On the other hand, Brianna R. Clancy, who already has earned two TMCC associate degrees—Associate of Science and Associate of General Studies—said that the community test let case study questions at the end were the most thought-provoking. These questions were based on individual patient profiles, their specific health history, medications and health conditions.
Alexi R. Mann agreed. She has already completed a bachelor’s degree in psychology from the University of Nevada, Reno, and an Associate of Science from TMCC.
“The program here is really good, it prepares us so well that you know everything—there’s not a question that I didn’t know the material, and I felt super confident going into the written examination,” she said. “We all felt competent going into the practical part of the exam.”
“The Program prepares us so well and we’ve practiced so much already in the clinic for a year-and-a-half,” she said. “The complexity of the cases increases in difficulty through the program.”
For the practical examination, they will clean a quadrant of a volunteer patient’s teeth, take X-ray films and perform clinical charting. Several examiners grade them and also check that there is no trauma to a patient’s gums.
The volunteer patients aren’t new to the hygienists. They are previous patients whom the student knows and has asked if they are willing to participate in the WREB examination.
Clancy even volunteered to be Hines’ patient for the anesthesia practical exam.
Graduates Are Looking Forward to Flexible Schedules
Mann will be doing fill-in work this fall for other hygienists who are scheduled for vacations and leaves. And she wouldn’t mind ending up working with her TMCC classmates.
“It’s a super close class, and I’d love to work with them,” she said.
Clancy also will work as a fill-in while she looks for an office in which she would fit well.
Hines is planning to jump right into full-time work.
“We’re looking forward to seeing our patients, following up with them and seeing if they’re making progress over time,” she said.
They all agree that they will miss the closeness of their cohort group.
The Class of 2017 is Devoted to Their Cohort
The three new graduating hygienists even wanted to have their common middle initial “R” included for this college news story.
“I loved my experience at TMCC,” Hines said. “TMCC focuses on quality instructors even in my prerequisites.
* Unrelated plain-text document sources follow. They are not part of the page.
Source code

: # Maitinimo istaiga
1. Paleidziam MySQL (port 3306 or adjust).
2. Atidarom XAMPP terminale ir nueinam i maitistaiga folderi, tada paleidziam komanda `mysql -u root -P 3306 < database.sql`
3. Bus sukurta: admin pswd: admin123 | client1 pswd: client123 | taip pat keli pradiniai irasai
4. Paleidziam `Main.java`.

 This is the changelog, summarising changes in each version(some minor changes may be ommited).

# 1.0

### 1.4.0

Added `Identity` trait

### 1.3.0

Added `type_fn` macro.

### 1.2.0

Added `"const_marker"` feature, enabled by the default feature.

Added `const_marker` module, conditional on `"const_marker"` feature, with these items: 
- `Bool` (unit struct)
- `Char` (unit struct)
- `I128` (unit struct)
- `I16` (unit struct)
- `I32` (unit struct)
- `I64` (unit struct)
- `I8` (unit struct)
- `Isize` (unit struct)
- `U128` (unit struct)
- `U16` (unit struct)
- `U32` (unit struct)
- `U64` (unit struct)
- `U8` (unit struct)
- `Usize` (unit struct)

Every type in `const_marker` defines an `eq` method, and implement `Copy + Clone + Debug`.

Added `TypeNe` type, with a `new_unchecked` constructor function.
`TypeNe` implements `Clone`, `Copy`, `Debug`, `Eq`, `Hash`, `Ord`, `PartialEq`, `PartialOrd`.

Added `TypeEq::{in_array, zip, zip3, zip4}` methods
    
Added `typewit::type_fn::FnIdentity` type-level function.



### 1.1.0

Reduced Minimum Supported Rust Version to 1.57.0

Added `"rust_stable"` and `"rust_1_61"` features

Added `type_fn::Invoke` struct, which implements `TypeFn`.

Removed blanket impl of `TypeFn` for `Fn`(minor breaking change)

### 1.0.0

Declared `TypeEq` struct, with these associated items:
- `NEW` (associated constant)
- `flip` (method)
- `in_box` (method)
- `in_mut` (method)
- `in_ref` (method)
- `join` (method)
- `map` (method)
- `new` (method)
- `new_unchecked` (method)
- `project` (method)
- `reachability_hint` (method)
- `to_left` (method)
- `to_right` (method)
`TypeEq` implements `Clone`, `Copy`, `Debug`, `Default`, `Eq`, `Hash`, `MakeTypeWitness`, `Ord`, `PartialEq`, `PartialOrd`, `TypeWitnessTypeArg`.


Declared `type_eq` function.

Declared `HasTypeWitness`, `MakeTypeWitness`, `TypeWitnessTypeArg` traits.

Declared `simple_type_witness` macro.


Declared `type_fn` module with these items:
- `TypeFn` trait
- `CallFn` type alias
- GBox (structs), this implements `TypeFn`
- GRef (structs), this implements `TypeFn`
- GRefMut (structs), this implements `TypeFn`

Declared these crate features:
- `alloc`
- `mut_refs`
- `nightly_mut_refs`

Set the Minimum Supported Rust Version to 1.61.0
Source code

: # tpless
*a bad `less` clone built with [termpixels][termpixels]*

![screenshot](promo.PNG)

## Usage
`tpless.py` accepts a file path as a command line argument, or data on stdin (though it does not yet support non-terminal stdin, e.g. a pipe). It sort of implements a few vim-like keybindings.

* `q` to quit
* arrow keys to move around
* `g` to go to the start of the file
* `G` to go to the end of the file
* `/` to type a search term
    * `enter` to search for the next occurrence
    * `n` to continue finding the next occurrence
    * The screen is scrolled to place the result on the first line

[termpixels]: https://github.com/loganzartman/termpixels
I was also always in classes with 25-40 in my prerequisites, not 400 like at a university, and at TMCC there are 12 in your major classes. Also, you get a lot of personal attention.”
“This program has been the best experience of my life, and most of us will be lifelong friends. I feel like our Director instills a closeness in our group and that we help each other a lot,” she said.
Mann also thanks and appreciates her professors.
“My instructors were great, so knowledgeable, kind and considerate too, and sometimes they make it a lot of fun,” she said.